大学受験で芸術学科を選んだのは、もともと表現することが好きだったから。高校時代はダンス部に所属していたほど。

表現を楽しむうえで夢中になったのがフィギュアスケートだった。

「ロス五輪のころから家族でスポーツ番組を見る機会が増え、フィギュアスケートのNHK杯も欠かさず見るように。伊藤みどりさんが10代のときからファンでした」

その魅力はやはりジャンプ。

「当時、伊藤さんのライバルだった旧東ドイツのカタリナ・ビットは、ジャンプはそれほどでもないけれど、スタイルがよく芸術面がすぐれていて、大会でも優勝していました。

反対に、伊藤さんは芸術点が低く、技術点で勝負するスタイル。でも、当時の採点方法では、芸術点がすぐれているほうが上位にいく感じだったんです」

そのため、カタリナは伊藤のようなジャンプで勝負する選手に対し「ゴムまりのようにぴょんぴょん跳ねている」といった辛辣な発言をしていた。

「たしかにカタリナの演技は美しいのですが、伊藤さんのジャンプの美しさは負けていませんでした」

カタリナの引退後、そのジャンプを武器に’89年の世界選手権でアジア人初のチャンピオンとなった伊藤。だが、期待されていた’92年のアルベールビル五輪では練習で失敗が続き、予定していたトリプルアクセルよりも難易度が低いトリプルルッツにプログラムを切り替えた。

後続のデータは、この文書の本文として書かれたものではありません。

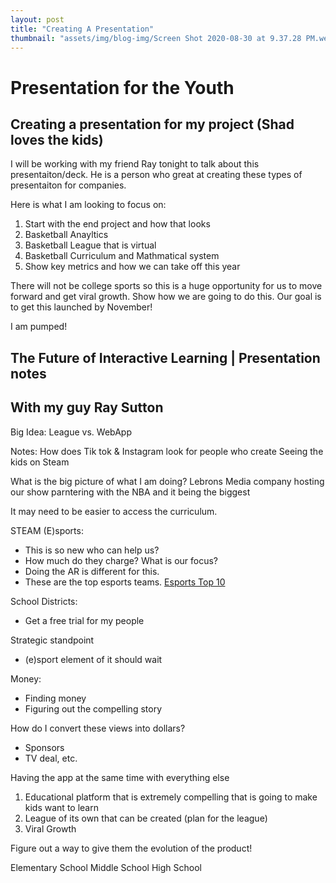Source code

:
 ```yaml
---
layout: post
title: "Creating A Presentation"
thumbnail: "assets/img/blog-img/Screen Shot 2020-08-30 at 9.37.28 PM.webp"
---
```


# Presentation for the Youth

## Creating a presentation for my project (Shad loves the kids)

I will be working with my friend Ray tonight to talk about this presentaiton/deck. He is a person who great at creating these types of presentaiton for companies. 

Here is what I am looking to focus on:

1. Start with the end project and how that looks
2. Basketball Anayltics 
3. Basketball League that is virtual 
4. Basketball Curriculum and Mathmatical system 
5. Show key metrics and how we can take off this year 


There will not be college sports so this is a huge opportunity for us to move forward and get viral growth.  Show how we are going to do this.  Our goal is to get this launched by November! 

I am pumped! 

## The Future of Interactive Learning | Presentation notes
 ## With my guy Ray Sutton 

Big Idea:
League vs. WebApp

Notes:
How does Tik tok & Instagram look for people who create
Seeing the kids on Steam 

What is the big picture of what I am doing?
Lebrons Media company hosting our show parntering with the NBA and it being the biggest 

It may need to be easier to access the curriculum.  

STEAM (E)sports: 
- This is so new who can help us?
- How much do they charge? What is our focus?
- Doing the AR is different for this.
- These are the top esports teams.
[Esports Top 10](https://esportsobserver.com/top10-esports-teams-2019/)

School Districts:
- Get a free trial for my people

Strategic standpoint
- (e)sport element of it should wait 

Money:
- Finding money 
- Figuring out the compelling story

How do I convert these views into dollars?
- Sponsors 
- TV deal, etc. 

Having the app at the same time with everything else
1. Educational platform that is extremely compelling that is going to make kids want to learn
2. League of its own that can be created (plan for the league)
3. Viral Growth 

Figure out a way to give them the evolution of the product! 

Elementary School 
Middle School 
High School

「ところがそれも失敗してしまい転倒。フリープログラムでも前半、トリプルアクセルに失敗してしまって……。それでも演技の後半、伊藤さんは果敢に再チャレンジ! 銀メダルを引き寄せる躍動的なジャンプは忘れられません。現在のフィギュアスケートはダンスや音楽、衣装などを含めた総合芸術でありながら、ジャンプなどの技術を競うスポーツでもあります。そのスポーツの要素を大きく取り入れる流れを作った演技だったと思います」

伊藤の演技によって“表現”することへの思いを触発された五月女さんは、イラストレーターの道を歩み始めた。

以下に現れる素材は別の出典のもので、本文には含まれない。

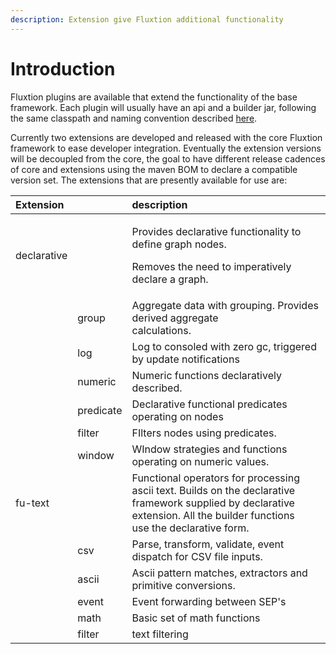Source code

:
 ```yaml
---
description: Extension give Fluxtion additional functionality
---
```


# Introduction

Fluxtion plugins are available that extend the functionality of the base framework. Each plugin will usually have an api and a builder jar, following the same classpath and naming convention described [here](../overview/building-classpath-and-execution.md#classpath). 

Currently two extensions are developed and released with the core Fluxtion framework to ease developer integration. Eventually the extension versions will be decoupled from the core, the goal to have different release cadences of core and extensions using the maven BOM to declare a compatible version set. The extensions that are presently available for use are:

<table>
  <thead>
    <tr>
      <th style="text-align:left">Extension</th>
      <th style="text-align:left"></th>
      <th style="text-align:left">description</th>
    </tr>
  </thead>
  <tbody>
    <tr>
      <td style="text-align:left">declarative</td>
      <td style="text-align:left"></td>
      <td style="text-align:left">
        <p>Provides declarative functionality to define graph nodes.</p>
        <p>Removes the need to imperatively declare a graph.</p>
      </td>
    </tr>
    <tr>
      <td style="text-align:left"></td>
      <td style="text-align:left">group</td>
      <td style="text-align:left">Aggregate data with grouping. Provides derived aggregate
        <br />calculations.</td>
    </tr>
    <tr>
      <td style="text-align:left"></td>
      <td style="text-align:left">log</td>
      <td style="text-align:left">Log to consoled with zero gc, triggered by update notifications</td>
    </tr>
    <tr>
      <td style="text-align:left"></td>
      <td style="text-align:left">numeric</td>
      <td style="text-align:left">Numeric functions declaratively described.</td>
    </tr>
    <tr>
      <td style="text-align:left"></td>
      <td style="text-align:left">predicate</td>
      <td style="text-align:left">Declarative functional predicates operating on nodes</td>
    </tr>
    <tr>
      <td style="text-align:left"></td>
      <td style="text-align:left">filter</td>
      <td style="text-align:left">FIlters nodes using predicates.</td>
    </tr>
    <tr>
      <td style="text-align:left"></td>
      <td style="text-align:left">window</td>
      <td style="text-align:left">WIndow strategies and functions operating on numeric values.</td>
    </tr>
    <tr>
      <td style="text-align:left">fu-text</td>
      <td style="text-align:left"></td>
      <td style="text-align:left">Functional operators for processing ascii text. Builds on the declarative
        framework supplied by declarative extension. All the builder functions
        <br
        />use the declarative form.</td>
    </tr>
    <tr>
      <td style="text-align:left"></td>
      <td style="text-align:left">csv</td>
      <td style="text-align:left">Parse, transform, validate, event dispatch for CSV file inputs.</td>
    </tr>
    <tr>
      <td style="text-align:left"></td>
      <td style="text-align:left">ascii</td>
      <td style="text-align:left">Ascii pattern matches, extractors and primitive conversions.</td>
    </tr>
    <tr>
      <td style="text-align:left"></td>
      <td style="text-align:left">event</td>
      <td style="text-align:left">Event forwarding between SEP's</td>
    </tr>
    <tr>
      <td style="text-align:left"></td>
      <td style="text-align:left">math</td>
      <td style="text-align:left">Basic set of math functions</td>
    </tr>
    <tr>
      <td style="text-align:left"></td>
      <td style="text-align:left">filter</td>
      <td style="text-align:left">text filtering</td>
    </tr>
  </tbody>
</table>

「大学時代は就職氷河期で、私が企業の面接を受けてもうまくいくとは思えませんでした。それで就活の代わりにイラストを描きため、出版社へ持ち込んだんです」

イラストレーターとして活躍する今でも、トリプルアクセルという技を極めた伊藤の存在が、大きく影響しているという。

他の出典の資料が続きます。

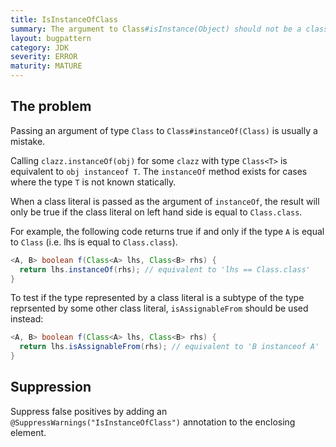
 ```yaml
---
title: IsInstanceOfClass
summary: The argument to Class#isInstance(Object) should not be a class literal
layout: bugpattern
category: JDK
severity: ERROR
maturity: MATURE
---
```


<!--
*** AUTO-GENERATED, DO NOT MODIFY ***
To make changes, edit the @BugPattern annotation or the explanation in docs/bugpattern.
-->

## The problem
Passing an argument of type `Class` to `Class#instanceOf(Class)` is usually a
mistake.

Calling `clazz.instanceOf(obj)` for some `clazz` with type `Class<T>` is
equivalent to `obj instanceof T`. The `instanceOf` method exists for cases
where the type `T` is not known statically.

When a class literal is passed as the argument of `instanceOf`, the result will
only be true if the class literal on left hand side is equal to `Class.class`.

For example, the following code returns true if and only if the type `A` is
equal to `Class` (i.e. lhs is equal to `Class.class`).

```java
<A, B> boolean f(Class<A> lhs, Class<B> rhs) {
  return lhs.instanceOf(rhs); // equivalent to 'lhs == Class.class'
}
```

To test if the type represented by a class literal is a subtype of the type
reprsented by some other class literal, `isAssignableFrom` should be used
instead:

```java
<A, B> boolean f(Class<A> lhs, Class<B> rhs) {
  return lhs.isAssignableFrom(rhs); // equivalent to 'B instanceof A'
}
```

## Suppression
Suppress false positives by adding an `@SuppressWarnings("IsInstanceOfClass")` annotation to the enclosing element.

「イラスト道も、勝手にスポーツに通じると思っているんです。

フィジカル、メンタルがともに充実して、初めて人を笑わせる作品が描けます。だから、“まっさらな紙を前にするときはお菓子を食べて糖分を補給する” “描く前にバイク便を手配して、ウチに来るまでの30分間で集中して仕上げる”など、若いころからアスリート的な心持ちで仕事に向き合ってきました」

独自の“五月女ワールド”はスポーツ選手のようなゾーンに入ることで生み出されているのだ。

【PROFILE】

五月女ケイ子

’74年、山口県生まれ。大学卒業後、独学でイラストレーターに。’02年、挿絵を担当した『新しい単位』(扶桑社)30万部を超えるベストセラーとなった。放送作家・演出家で夫でもある細川徹さんとの共著『桃太郎、エステへ行く』(東京ニュース通信社)が好評発売中!